= Beginning of Section =

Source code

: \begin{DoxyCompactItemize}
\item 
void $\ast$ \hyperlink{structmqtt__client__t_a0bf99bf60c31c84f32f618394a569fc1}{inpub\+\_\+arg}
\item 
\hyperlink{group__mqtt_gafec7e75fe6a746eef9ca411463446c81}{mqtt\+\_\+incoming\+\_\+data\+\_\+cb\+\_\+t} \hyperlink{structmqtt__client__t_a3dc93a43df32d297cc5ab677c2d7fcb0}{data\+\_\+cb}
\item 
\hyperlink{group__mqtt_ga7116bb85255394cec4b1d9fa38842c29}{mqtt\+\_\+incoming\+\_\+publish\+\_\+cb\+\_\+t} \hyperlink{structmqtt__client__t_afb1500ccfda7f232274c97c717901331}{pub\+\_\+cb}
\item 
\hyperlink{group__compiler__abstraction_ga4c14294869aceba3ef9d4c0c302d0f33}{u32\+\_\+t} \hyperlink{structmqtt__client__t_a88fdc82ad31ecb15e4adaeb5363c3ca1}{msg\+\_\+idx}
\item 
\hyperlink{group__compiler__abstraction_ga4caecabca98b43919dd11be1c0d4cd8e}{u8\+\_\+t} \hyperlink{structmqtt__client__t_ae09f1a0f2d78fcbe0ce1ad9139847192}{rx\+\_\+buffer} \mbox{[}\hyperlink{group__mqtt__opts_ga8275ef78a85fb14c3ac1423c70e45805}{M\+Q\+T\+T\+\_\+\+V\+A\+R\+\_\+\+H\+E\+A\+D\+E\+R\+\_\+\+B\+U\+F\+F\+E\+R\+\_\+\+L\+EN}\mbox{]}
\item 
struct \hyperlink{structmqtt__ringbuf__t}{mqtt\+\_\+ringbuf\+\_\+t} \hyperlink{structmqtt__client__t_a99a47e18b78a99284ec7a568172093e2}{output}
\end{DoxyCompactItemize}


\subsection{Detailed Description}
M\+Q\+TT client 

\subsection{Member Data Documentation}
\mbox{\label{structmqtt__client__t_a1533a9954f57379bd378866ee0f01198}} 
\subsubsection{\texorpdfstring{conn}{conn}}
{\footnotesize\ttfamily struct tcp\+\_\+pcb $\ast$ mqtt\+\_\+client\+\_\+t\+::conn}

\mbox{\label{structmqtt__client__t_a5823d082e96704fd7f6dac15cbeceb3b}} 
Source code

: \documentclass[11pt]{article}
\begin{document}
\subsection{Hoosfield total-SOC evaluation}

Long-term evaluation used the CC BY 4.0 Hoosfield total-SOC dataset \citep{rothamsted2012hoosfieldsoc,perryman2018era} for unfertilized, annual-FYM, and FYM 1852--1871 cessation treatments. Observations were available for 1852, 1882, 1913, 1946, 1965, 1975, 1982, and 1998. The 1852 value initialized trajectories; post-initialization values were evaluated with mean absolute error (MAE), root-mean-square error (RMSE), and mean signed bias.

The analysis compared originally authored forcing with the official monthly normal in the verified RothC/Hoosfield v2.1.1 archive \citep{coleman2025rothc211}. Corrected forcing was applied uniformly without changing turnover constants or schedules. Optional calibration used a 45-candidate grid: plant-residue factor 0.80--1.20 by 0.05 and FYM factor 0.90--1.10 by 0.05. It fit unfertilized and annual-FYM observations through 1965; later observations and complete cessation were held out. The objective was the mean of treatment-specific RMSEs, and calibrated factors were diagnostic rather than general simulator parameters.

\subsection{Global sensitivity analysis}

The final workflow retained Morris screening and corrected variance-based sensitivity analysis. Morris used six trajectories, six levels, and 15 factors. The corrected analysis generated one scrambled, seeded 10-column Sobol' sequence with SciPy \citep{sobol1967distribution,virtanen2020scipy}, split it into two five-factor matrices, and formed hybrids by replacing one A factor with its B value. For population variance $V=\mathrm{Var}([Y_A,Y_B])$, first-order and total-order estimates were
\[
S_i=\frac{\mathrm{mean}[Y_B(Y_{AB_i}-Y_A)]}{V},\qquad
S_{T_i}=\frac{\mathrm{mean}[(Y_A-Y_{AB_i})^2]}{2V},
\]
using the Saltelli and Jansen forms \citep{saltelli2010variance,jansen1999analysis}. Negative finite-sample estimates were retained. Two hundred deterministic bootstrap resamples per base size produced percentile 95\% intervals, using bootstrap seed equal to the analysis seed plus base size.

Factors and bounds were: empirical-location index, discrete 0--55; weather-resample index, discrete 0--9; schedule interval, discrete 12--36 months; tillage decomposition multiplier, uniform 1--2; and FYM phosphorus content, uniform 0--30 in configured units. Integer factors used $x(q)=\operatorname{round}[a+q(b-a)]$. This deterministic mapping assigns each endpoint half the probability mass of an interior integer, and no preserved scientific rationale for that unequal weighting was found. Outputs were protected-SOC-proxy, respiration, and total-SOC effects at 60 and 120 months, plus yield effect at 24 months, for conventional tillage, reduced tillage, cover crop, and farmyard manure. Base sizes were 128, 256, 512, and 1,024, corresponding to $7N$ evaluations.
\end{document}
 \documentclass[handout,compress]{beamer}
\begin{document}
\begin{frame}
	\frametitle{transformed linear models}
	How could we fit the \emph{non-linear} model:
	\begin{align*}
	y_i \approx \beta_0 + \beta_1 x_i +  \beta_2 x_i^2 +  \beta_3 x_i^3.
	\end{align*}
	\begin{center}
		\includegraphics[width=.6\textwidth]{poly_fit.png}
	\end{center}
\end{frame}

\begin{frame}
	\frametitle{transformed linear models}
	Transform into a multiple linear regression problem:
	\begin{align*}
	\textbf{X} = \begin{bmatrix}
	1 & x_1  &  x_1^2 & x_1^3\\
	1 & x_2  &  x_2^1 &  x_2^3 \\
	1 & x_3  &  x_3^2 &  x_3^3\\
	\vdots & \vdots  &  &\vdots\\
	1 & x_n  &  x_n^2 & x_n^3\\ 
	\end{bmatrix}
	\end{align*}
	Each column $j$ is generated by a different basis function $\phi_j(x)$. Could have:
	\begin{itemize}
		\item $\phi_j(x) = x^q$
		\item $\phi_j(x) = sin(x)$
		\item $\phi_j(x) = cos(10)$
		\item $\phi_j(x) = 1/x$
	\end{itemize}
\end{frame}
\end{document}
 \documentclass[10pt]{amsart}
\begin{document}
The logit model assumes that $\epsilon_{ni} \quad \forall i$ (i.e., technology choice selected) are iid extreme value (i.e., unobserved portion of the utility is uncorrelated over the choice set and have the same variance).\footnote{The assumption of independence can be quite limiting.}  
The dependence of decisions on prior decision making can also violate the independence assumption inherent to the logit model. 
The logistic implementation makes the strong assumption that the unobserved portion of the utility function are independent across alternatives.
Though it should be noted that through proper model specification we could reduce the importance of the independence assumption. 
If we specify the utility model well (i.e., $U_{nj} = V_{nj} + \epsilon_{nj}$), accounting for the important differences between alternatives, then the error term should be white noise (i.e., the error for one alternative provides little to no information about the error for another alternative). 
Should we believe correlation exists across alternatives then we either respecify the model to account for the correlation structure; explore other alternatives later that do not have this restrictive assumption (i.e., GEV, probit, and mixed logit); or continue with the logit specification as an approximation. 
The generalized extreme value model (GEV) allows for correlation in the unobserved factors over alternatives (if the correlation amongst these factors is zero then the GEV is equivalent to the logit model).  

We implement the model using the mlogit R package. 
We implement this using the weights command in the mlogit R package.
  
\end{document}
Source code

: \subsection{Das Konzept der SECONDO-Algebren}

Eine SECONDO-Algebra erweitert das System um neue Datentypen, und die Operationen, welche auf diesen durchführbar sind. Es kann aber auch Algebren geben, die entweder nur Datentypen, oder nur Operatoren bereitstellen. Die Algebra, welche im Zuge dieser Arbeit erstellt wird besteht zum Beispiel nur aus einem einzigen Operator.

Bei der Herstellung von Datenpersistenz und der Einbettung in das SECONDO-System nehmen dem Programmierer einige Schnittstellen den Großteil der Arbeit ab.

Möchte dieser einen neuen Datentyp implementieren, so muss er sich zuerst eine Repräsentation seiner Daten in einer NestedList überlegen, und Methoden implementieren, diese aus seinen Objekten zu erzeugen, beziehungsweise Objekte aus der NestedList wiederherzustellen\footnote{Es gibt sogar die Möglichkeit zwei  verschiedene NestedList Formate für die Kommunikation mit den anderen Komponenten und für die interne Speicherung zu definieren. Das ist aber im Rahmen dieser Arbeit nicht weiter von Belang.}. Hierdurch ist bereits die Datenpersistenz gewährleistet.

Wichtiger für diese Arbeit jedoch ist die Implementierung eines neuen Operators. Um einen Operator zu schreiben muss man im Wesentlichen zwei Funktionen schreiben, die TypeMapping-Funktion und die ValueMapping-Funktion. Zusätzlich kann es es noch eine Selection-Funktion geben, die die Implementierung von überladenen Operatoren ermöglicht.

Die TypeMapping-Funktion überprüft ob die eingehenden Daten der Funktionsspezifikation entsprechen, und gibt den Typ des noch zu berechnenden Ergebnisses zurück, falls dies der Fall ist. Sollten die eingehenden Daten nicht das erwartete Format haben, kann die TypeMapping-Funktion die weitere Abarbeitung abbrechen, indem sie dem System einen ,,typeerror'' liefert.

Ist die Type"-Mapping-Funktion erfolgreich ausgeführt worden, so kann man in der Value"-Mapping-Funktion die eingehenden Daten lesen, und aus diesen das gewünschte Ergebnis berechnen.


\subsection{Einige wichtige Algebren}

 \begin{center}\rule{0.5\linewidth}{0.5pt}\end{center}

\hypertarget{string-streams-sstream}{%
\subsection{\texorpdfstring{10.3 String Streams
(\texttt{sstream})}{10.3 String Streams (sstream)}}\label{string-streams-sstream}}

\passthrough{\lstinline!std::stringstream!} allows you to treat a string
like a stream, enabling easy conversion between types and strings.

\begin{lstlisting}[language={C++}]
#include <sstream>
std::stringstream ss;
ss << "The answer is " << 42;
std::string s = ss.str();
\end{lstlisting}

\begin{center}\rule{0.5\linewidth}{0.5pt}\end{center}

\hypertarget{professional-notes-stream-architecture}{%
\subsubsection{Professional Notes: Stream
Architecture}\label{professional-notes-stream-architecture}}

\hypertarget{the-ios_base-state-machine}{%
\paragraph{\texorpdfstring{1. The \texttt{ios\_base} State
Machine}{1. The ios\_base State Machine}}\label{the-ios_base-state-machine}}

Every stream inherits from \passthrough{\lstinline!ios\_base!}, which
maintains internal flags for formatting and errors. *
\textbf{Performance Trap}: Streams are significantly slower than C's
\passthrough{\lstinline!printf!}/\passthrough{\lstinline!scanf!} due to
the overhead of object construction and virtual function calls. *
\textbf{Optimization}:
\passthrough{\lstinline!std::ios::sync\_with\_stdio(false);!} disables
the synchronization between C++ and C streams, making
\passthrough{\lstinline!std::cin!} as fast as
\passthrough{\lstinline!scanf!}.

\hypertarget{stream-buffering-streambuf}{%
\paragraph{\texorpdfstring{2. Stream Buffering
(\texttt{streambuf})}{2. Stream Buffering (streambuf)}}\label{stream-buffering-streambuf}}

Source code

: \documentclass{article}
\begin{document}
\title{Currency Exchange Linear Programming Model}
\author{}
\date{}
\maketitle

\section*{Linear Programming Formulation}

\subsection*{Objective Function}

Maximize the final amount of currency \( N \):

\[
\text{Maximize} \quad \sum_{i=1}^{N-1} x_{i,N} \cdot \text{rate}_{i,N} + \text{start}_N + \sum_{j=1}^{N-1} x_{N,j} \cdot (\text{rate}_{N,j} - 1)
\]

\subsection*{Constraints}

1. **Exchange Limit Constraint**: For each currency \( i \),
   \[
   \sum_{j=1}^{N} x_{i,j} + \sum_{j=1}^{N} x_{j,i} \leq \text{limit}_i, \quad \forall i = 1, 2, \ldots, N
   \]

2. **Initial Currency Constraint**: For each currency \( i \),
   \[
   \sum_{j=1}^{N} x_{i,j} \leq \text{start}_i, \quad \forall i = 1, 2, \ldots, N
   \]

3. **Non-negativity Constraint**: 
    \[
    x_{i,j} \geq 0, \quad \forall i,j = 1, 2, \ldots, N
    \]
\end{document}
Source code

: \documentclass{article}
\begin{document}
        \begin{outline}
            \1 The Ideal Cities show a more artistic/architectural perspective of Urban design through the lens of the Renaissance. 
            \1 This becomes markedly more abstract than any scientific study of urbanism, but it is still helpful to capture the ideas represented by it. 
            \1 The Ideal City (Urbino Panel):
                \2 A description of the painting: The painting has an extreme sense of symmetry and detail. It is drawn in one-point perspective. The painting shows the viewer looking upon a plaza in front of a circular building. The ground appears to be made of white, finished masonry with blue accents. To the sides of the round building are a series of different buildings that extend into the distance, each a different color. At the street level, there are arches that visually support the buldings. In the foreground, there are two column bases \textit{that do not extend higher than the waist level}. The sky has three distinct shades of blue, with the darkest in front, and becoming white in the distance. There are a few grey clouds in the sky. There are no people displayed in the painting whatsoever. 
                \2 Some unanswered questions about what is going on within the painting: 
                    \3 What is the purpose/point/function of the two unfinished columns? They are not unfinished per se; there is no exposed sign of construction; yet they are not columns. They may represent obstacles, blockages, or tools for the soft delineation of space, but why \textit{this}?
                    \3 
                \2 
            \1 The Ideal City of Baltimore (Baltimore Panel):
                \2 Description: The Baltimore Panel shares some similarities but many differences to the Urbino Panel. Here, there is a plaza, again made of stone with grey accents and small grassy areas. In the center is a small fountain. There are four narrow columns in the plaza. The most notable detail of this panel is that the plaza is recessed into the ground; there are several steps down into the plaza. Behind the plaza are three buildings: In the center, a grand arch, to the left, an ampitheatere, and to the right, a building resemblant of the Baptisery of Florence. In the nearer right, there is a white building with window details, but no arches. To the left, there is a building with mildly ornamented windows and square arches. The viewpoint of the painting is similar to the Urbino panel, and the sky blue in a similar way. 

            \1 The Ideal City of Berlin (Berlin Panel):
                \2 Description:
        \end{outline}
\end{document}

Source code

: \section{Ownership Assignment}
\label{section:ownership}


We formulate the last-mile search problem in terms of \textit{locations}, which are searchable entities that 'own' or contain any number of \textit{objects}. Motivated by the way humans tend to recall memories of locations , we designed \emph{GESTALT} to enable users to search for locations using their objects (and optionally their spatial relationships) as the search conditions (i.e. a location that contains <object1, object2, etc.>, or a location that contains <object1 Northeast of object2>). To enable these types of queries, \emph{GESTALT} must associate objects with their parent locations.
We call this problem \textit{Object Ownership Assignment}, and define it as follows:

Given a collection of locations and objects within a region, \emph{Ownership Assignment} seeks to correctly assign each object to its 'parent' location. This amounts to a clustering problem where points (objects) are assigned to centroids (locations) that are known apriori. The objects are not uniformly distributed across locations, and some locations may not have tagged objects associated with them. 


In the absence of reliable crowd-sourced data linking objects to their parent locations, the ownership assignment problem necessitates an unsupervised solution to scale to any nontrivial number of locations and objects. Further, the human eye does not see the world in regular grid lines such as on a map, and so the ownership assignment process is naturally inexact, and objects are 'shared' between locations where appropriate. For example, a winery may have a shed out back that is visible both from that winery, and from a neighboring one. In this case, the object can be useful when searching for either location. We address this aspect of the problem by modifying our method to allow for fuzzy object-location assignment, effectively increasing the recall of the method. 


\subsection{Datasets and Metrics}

= End of Section =

• _The problem_
The task calls for every line of the material that contains the string "allows".

• _Output of the exercise_
The generalized extreme value model (GEV) allows for correlation in the unobserved factors over alternatives (if the correlation amongst these factors is zero then the GEV is equivalent to the logit model).  
\passthrough{\lstinline!std::stringstream!} allows you to treat a string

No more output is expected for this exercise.